El último sueño de la tecnología, fabricar la vida, es el sueño de hacer pleonástica la contribución de la reciprocidad de lo femenino. Y es precisamente desde aquí que hoy puede surgir un núcleo de resistencia al poder abrumador de la tecnocracia y de la rehumanización. Porque el código materno lleva la alteridad (y por lo tanto el límite) en su matriz. Querer liberarnos de la “dictadura del vientre” es querer borrar todo límite, para disponer de todo. Y si adoptamos esta lógica, nos entregamos a un poder mayor que nosotros y aceptamos ser tratados como objetos. El otro nos pone por delante de nuestro límite y nos abre a algo más de nosotros. Este es el movimiento de la relación fecunda y también de la fe: no hay oración sin el sentido de nuestra precariedad (no por casualidad la raíz es la misma).

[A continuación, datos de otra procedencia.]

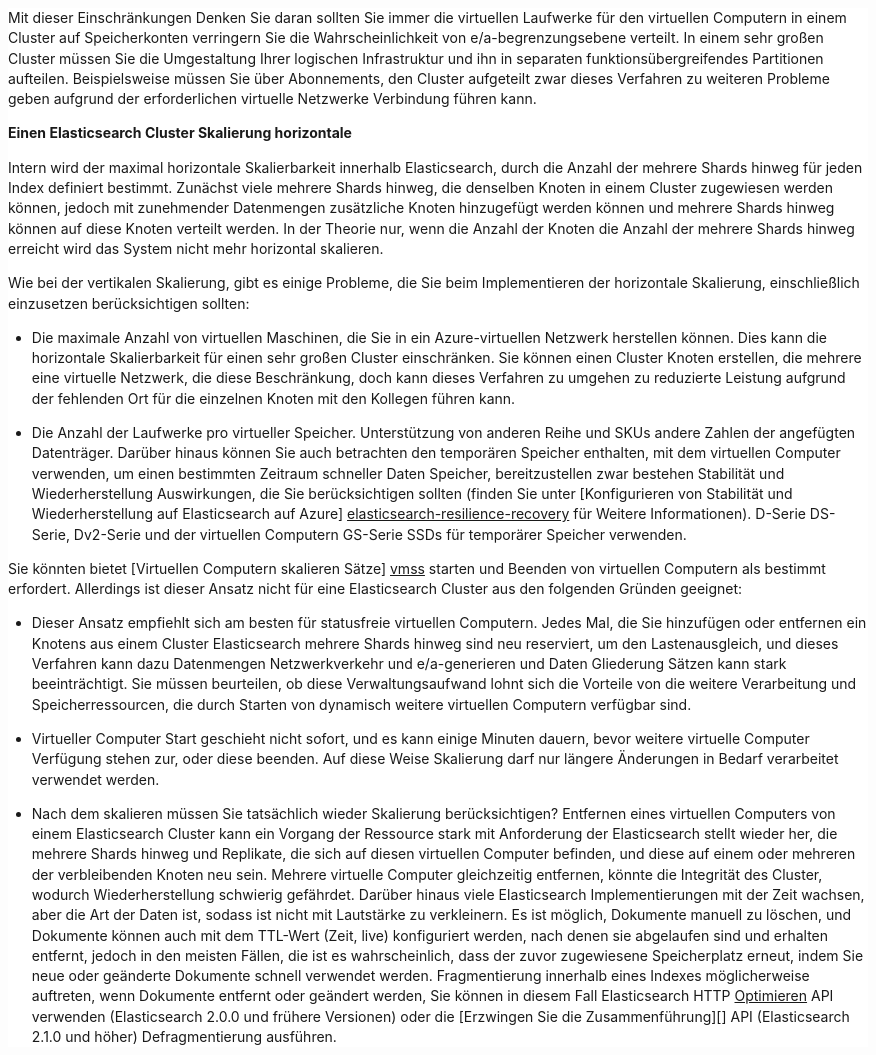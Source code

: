 Mit dieser Einschränkungen Denken Sie daran sollten Sie immer die virtuellen Laufwerke für den virtuellen Computern in einem Cluster auf Speicherkonten verringern Sie die Wahrscheinlichkeit von e/a-begrenzungsebene verteilt. In einem sehr großen Cluster müssen Sie die Umgestaltung Ihrer logischen Infrastruktur und ihn in separaten funktionsübergreifendes Partitionen aufteilen. Beispielsweise müssen Sie über Abonnements, den Cluster aufgeteilt zwar dieses Verfahren zu weiteren Probleme geben aufgrund der erforderlichen virtuelle Netzwerke Verbindung führen kann.

**Einen Elasticsearch Cluster Skalierung horizontale**

Intern wird der maximal horizontale Skalierbarkeit innerhalb Elasticsearch, durch die Anzahl der mehrere Shards hinweg für jeden Index definiert bestimmt. Zunächst viele mehrere Shards hinweg, die denselben Knoten in einem Cluster zugewiesen werden können, jedoch mit zunehmender Datenmengen zusätzliche Knoten hinzugefügt werden können und mehrere Shards hinweg können auf diese Knoten verteilt werden. In der Theorie nur, wenn die Anzahl der Knoten die Anzahl der mehrere Shards hinweg erreicht wird das System nicht mehr horizontal skalieren.

Wie bei der vertikalen Skalierung, gibt es einige Probleme, die Sie beim Implementieren der horizontale Skalierung, einschließlich einzusetzen berücksichtigen sollten:

- Die maximale Anzahl von virtuellen Maschinen, die Sie in ein Azure-virtuellen Netzwerk herstellen können. Dies kann die horizontale Skalierbarkeit für einen sehr großen Cluster einschränken. Sie können einen Cluster Knoten erstellen, die mehrere eine virtuelle Netzwerk, die diese Beschränkung, doch kann dieses Verfahren zu umgehen zu reduzierte Leistung aufgrund der fehlenden Ort für die einzelnen Knoten mit den Kollegen führen kann.

- Die Anzahl der Laufwerke pro virtueller Speicher. Unterstützung von anderen Reihe und SKUs andere Zahlen der angefügten Datenträger.
Darüber hinaus können Sie auch betrachten den temporären Speicher enthalten, mit dem virtuellen Computer verwenden, um einen bestimmten Zeitraum schneller Daten Speicher, bereitzustellen zwar bestehen Stabilität und Wiederherstellung Auswirkungen, die Sie berücksichtigen sollten (finden Sie unter [Konfigurieren von Stabilität und Wiederherstellung auf Elasticsearch auf Azure] [ elasticsearch-resilience-recovery] für Weitere Informationen). D-Serie DS-Serie, Dv2-Serie und der virtuellen Computern GS-Serie SSDs für temporärer Speicher verwenden.

Sie könnten bietet [Virtuellen Computern skalieren Sätze] [ vmss] starten und Beenden von virtuellen Computern als bestimmt erfordert. Allerdings ist dieser Ansatz nicht für eine Elasticsearch Cluster aus den folgenden Gründen geeignet:

- Dieser Ansatz empfiehlt sich am besten für statusfreie virtuellen Computern. Jedes Mal, die Sie hinzufügen oder entfernen ein Knotens aus einem Cluster Elasticsearch mehrere Shards hinweg sind neu reserviert, um den Lastenausgleich, und dieses Verfahren kann dazu Datenmengen Netzwerkverkehr und e/a-generieren und Daten Gliederung Sätzen kann stark beeinträchtigt. Sie müssen beurteilen, ob diese Verwaltungsaufwand lohnt sich die Vorteile von die weitere Verarbeitung und Speicherressourcen, die durch Starten von dynamisch weitere virtuellen Computern verfügbar sind.

- Virtueller Computer Start geschieht nicht sofort, und es kann einige Minuten dauern, bevor weitere virtuelle Computer Verfügung stehen zur, oder diese beenden. Auf diese Weise Skalierung darf nur längere Änderungen in Bedarf verarbeitet verwendet werden.

- Nach dem skalieren müssen Sie tatsächlich wieder Skalierung berücksichtigen? Entfernen eines virtuellen Computers von einem Elasticsearch Cluster kann ein Vorgang der Ressource stark mit Anforderung der Elasticsearch stellt wieder her, die mehrere Shards hinweg und Replikate, die sich auf diesen virtuellen Computer befinden, und diese auf einem oder mehreren der verbleibenden Knoten neu sein. Mehrere virtuelle Computer gleichzeitig entfernen, könnte die Integrität des Cluster, wodurch Wiederherstellung schwierig gefährdet. Darüber hinaus viele Elasticsearch Implementierungen mit der Zeit wachsen, aber die Art der Daten ist, sodass ist nicht mit Lautstärke zu verkleinern. Es ist möglich, Dokumente manuell zu löschen, und Dokumente können auch mit dem TTL-Wert (Zeit, live) konfiguriert werden, nach denen sie abgelaufen sind und erhalten entfernt, jedoch in den meisten Fällen, die ist es wahrscheinlich, dass der zuvor zugewiesene Speicherplatz erneut, indem Sie neue oder geänderte Dokumente schnell verwendet werden. Fragmentierung innerhalb eines Indexes möglicherweise auftreten, wenn Dokumente entfernt oder geändert werden, Sie können in diesem Fall Elasticsearch HTTP [Optimieren][] API verwenden (Elasticsearch 2.0.0 und frühere Versionen) oder die [Erzwingen Sie die Zusammenführung][] API (Elasticsearch 2.1.0 und höher) Defragmentierung ausführen.


[Running Elasticsearch on Azure]: guidance-elasticsearch-running-on-azure.md
[Optimieren von Daten Aufnahme Leistung für Elasticsearch auf Azure]: guidance-elasticsearch-tuning-data-ingestion-performance.md
[Erstellen einer Umgebung für Elasticsearch auf Azure testen Leistung]: guidance-elasticsearch-creating-performance-testing-environment.md
[Implementing a JMeter Test Plan for Elasticsearch]: guidance-elasticsearch-implementing-jmeter-test-plan.md
[Deploying a JMeter JUnit Sampler for Testing Elasticsearch Performance]: guidance-elasticsearch-deploying-jmeter-junit-sampler.md
[Optimieren von Datenaggregation und Leistung von Abfragen für Elasticsearch auf Azure]: guidance-elasticsearch-tuning-data-aggregation-and-query-performance.md
[Configuring Resilience and Recovery on Elasticsearch on Azure]: guidance-elasticsearch-configuring-resilience-and-recovery.md
[Running the Automated Elasticsearch Resiliency Tests]: guidance-elasticsearch-configuring-resilience-and-recovery
[Apache JMeter]: http://jmeter.apache.org/
[Apache Lucene]: https://lucene.apache.org/
[Verschlüsselung für Windows und Linux IaaS virtuellen Computern Vorschau Azure Festplatten]: ../azure-security-disk-encryption.md
[Azure Lastenausgleich]: ../load-balancer/load-balancer-overview.md
[ExpressRoute]: ../expressroute/expressroute-introduction.md
[Interner Lastenausgleich]:  ../load-balancer/load-balancer-internal-overview.md
[Größen für virtuellen Computern]: ../virtual-machines/virtual-machines-linux-sizes.md
[Arbeitsspeicher Anforderungen]: #memory-requirements
[Netzwerk-Anforderungen]: #network-requirements
[Knoten-Suche]: #node-discovery
[Query Tuning]: #query-tuning
[elasticsearch-scripts]: https://github.com/mspnp/azure-guidance/tree/master/scripts/ps
[A Highly Available Cloud Storage Service with Strong Consistency]: http://blogs.msdn.com/b/windowsazurestorage/archive/2011/11/20/windows-azure-storage-a-highly-available-cloud-storage-service-with-strong-consistency.aspx
[Azure-Cloud-Plug-Ins]: https://www.elastic.co/blog/azure-cloud-plugin-for-elasticsearch
[Mit dem Portal Azure Azure-Diagnose]: https://azure.microsoft.com/blog/windows-azure-virtual-machine-monitoring-with-wad-extension/
[Azure Vorgänge Management Suite]: https://www.microsoft.com/server-cloud/operations-management-suite/overview.aspx
[Azure Quickstart Templates]: https://azure.microsoft.com/documentation/templates/
[Bigdesk]: http://bigdesk.org/
[Katze APIs]: https://www.elastic.co/guide/en/elasticsearch/reference/1.7/cat.html
[Konfigurieren der translog]: https://www.elastic.co/guide/en/elasticsearch/reference/current/index-modules-translog.html
[Benutzerdefinierte routing]: https://www.elastic.co/guide/en/elasticsearch/reference/current/mapping-routing-field.html
[Doc-Werte]: https://www.elastic.co/guide/en/elasticsearch/guide/current/doc-values.html
[Elasticsearch]: https://www.elastic.co/products/elasticsearch
[Elasticsearch-Kopf]: https://mobz.github.io/elasticsearch-head/
[Elasticsearch.Net & verschachteln]: http://nest.azurewebsites.net/
[elasticsearch-resilience-recovery]: guidance-elasticsearch-configuring-resilience-and-recovery.md
[Elasticsearch Snapshot und Wiederherstellen-Modul]: https://www.elastic.co/guide/en/elasticsearch/reference/current/modules-snapshots.html
[Index pro Benutzer mit Aliases abfangen]: https://www.elastic.co/guide/en/elasticsearch/guide/current/faking-it.html
[Feld Daten Schutzschalter]: https://www.elastic.co/guide/en/elasticsearch/reference/current/circuit-breaker.html#fielddata-circuit-breaker
[Erzwingen des Seriendrucks]: https://www.elastic.co/guide/en/elasticsearch/reference/2.1/indices-forcemerge.html
[gossiping]: https://en.wikipedia.org/wiki/Gossip_protocol
[Kibana]: https://www.elastic.co/downloads/kibana
[Kopf]: https://github.com/lmenezes/elasticsearch-kopf
[Logstash]: https://www.elastic.co/products/logstash
[Explosion Zuordnung]: https://www.elastic.co/blog/found-crash-elasticsearch#mapping-explosion
[Marvel]: https://www.elastic.co/products/marvel
[Microsoft Azure-Diagnose mit ELK]: http://aka.ms/AzureDiagnosticsElk
[Überwachen der einzelne Knoten]: https://www.elastic.co/guide/en/elasticsearch/guide/current/_monitoring_individual_nodes.html#_monitoring_individual_nodes
[nginx]: http://nginx.org/en/
[Knoten-Client-API]: https://www.elastic.co/guide/en/elasticsearch/client/java-api/current/client.html
[Optimieren]: https://www.elastic.co/guide/en/elasticsearch/reference/1.7/indices-optimize.html
[PubNub Änderungen-Plug-Ins]: http://www.pubnub.com/blog/quick-start-realtime-geo-replication-for-elasticsearch/
[Anforderung Schutzschalter]: https://www.elastic.co/guide/en/elasticsearch/reference/current/circuit-breaker.html#request-circuit-breaker
[Suche Guard]: https://github.com/floragunncom/search-guard
[Schild]: https://www.elastic.co/products/shield
[Transport Client API]: https://www.elastic.co/guide/en/elasticsearch/client/java-api/current/transport-client.html
[Tribe Knoten]: https://www.elastic.co/blog/tribe-node
[vmss]: https://azure.microsoft.com/documentation/services/virtual-machine-scale-sets/
[Monitor]: https://www.elastic.co/products/watcher
[Macht]: https://www.elastic.co/guide/en/elasticsearch/reference/current/modules-discovery-zen.html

Pero la cita inicial de Pessoa también es una profecía, porque el tiempo que estamos viviendo es una bofetada a nuestra ‘hybris’, a nuestra pretensión de ser patrones de la vida y artífices de la inmortalidad. Justo en el corazón de la Europa altamente avanzada, un organismo muy pequeño viaja a una velocidad instantánea en las infraestructuras conectivas que hemos construido y es casi imposible de derrotar con armas tecnológicas. De hecho, los hospitales se convierten en lugares de contagio del COVID-19. De dispositivos de sanación se convierten en focos de difusión, de estructuras donde vas a curarte, a lugares donde se va a morir, solos.
Sin ninguna dietrología apocalíptica, no podemos evitar ser interpelados por el tiempo en que vivimos. La tecnología es un arma que ha surgido sin la responsabilidad de las personas, sin la dedicación de quienes están en la primera línea para tratar a los enfermos, sin solidaridad con los más frágiles, sin reciprocidad entre hombres y mujeres, jóvenes y ancianos, sanos y enfermos. Hoy se necesita un milagro, pero no podemos fabricarlo. “El único milagro que podemos hacer será seguir viviendo, defender la fragilidad de la vida día a día” (José Saramago).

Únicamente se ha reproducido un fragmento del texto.